## Exercise brief
Take the entries below and print, exactly, the stretch from the line containing "but with the" through the line containing "sophically related, this", both included.

[Collected data]

================

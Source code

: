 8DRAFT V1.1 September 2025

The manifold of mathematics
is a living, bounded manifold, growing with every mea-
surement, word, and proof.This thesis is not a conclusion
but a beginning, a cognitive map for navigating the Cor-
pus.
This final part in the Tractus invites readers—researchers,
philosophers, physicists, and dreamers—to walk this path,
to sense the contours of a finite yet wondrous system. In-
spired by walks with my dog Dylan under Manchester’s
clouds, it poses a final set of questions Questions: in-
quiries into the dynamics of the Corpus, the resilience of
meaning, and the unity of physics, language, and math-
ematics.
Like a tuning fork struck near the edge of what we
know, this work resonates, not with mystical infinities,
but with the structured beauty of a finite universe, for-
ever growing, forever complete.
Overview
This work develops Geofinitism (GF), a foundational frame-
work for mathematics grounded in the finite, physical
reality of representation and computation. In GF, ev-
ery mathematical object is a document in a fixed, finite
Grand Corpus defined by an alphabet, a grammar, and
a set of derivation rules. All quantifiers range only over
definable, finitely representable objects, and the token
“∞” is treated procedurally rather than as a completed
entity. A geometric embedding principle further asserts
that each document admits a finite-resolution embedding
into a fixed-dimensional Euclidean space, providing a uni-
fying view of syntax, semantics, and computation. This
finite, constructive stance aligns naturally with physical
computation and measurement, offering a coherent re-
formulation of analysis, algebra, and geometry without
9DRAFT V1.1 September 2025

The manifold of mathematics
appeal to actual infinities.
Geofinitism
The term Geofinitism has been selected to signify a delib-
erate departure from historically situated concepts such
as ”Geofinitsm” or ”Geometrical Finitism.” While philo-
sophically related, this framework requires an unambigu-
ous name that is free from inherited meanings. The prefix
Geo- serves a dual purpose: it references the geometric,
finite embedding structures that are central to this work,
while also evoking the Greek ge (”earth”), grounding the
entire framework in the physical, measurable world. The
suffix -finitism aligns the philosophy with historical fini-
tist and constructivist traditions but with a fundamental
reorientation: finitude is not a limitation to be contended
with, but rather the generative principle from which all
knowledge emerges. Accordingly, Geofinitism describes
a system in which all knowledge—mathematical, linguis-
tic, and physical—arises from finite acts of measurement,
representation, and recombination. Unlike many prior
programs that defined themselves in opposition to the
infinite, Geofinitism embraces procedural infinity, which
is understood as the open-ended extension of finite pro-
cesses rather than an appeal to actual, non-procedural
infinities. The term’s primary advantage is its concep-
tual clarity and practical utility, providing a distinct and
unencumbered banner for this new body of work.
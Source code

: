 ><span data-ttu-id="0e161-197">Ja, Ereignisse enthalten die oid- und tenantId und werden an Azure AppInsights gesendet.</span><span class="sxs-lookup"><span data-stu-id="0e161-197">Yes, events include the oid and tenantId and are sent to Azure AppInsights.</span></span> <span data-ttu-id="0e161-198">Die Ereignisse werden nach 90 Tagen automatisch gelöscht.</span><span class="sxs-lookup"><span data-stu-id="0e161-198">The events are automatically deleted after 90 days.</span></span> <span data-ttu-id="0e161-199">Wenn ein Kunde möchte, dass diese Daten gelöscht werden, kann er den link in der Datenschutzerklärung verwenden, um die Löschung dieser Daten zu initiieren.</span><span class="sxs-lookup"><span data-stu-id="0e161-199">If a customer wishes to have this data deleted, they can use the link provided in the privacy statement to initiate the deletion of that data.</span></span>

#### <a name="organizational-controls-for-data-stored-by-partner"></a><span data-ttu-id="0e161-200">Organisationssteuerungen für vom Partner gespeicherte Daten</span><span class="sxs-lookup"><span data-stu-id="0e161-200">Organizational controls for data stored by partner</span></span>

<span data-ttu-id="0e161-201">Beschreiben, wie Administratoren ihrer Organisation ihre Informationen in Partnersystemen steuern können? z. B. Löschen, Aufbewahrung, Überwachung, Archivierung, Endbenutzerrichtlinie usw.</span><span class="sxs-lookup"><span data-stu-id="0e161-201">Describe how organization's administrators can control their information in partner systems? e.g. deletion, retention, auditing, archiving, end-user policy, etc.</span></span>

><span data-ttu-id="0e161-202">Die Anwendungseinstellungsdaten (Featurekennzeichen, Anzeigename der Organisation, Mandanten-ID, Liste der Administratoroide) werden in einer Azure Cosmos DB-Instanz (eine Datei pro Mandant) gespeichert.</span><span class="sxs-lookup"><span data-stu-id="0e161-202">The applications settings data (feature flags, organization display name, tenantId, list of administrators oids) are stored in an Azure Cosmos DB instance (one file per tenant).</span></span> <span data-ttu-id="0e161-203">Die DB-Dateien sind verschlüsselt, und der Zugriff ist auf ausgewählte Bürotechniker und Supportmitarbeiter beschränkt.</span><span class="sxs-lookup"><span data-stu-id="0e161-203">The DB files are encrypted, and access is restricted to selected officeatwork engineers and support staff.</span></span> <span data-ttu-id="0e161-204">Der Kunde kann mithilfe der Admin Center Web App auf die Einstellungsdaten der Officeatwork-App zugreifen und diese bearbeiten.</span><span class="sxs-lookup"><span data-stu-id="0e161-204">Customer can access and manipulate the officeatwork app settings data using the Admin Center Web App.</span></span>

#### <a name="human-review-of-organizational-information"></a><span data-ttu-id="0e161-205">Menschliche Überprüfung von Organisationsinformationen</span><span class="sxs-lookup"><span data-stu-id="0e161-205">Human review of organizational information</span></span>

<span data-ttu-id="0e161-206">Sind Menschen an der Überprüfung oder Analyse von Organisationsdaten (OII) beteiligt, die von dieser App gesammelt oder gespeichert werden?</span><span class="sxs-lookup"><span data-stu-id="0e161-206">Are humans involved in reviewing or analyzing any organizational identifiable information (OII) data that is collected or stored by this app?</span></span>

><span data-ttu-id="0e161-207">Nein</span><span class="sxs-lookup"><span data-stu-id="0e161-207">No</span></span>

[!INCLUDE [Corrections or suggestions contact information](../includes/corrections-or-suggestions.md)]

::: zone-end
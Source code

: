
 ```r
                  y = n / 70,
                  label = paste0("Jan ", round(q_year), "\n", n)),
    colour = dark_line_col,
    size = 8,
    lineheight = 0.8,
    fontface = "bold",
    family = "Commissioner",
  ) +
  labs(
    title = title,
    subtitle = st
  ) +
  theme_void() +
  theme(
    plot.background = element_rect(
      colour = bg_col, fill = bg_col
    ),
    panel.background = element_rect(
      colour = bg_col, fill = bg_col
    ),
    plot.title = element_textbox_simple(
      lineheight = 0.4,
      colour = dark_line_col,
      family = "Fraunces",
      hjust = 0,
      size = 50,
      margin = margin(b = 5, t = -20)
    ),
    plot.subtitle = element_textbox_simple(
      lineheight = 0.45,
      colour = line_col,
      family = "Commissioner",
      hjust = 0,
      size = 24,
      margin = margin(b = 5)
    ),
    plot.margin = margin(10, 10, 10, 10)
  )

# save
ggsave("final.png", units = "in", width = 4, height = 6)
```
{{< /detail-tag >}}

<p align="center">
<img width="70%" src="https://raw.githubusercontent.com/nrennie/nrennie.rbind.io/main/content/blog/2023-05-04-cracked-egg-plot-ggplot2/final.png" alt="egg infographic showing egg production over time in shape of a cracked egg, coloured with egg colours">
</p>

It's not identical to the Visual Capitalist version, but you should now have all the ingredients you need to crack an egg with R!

================

## Solution to this problem
but with the structured beauty of a finite universe, for-
ever growing, forever complete.
Overview
This work develops Geofinitism (GF), a foundational frame-
work for mathematics grounded in the finite, physical
reality of representation and computation. In GF, ev-
ery mathematical object is a document in a fixed, finite
Grand Corpus defined by an alphabet, a grammar, and
a set of derivation rules. All quantifiers range only over
definable, finitely representable objects, and the token
“∞” is treated procedurally rather than as a completed
entity. A geometric embedding principle further asserts
that each document admits a finite-resolution embedding
into a fixed-dimensional Euclidean space, providing a uni-
fying view of syntax, semantics, and computation. This
finite, constructive stance aligns naturally with physical
computation and measurement, offering a coherent re-
formulation of analysis, algebra, and geometry without
9DRAFT V1.1 September 2025

The manifold of mathematics
appeal to actual infinities.
Geofinitism
The term Geofinitism has been selected to signify a delib-
erate departure from historically situated concepts such
as ”Geofinitsm” or ”Geometrical Finitism.” While philo-
sophically related, this framework requires an unambigu-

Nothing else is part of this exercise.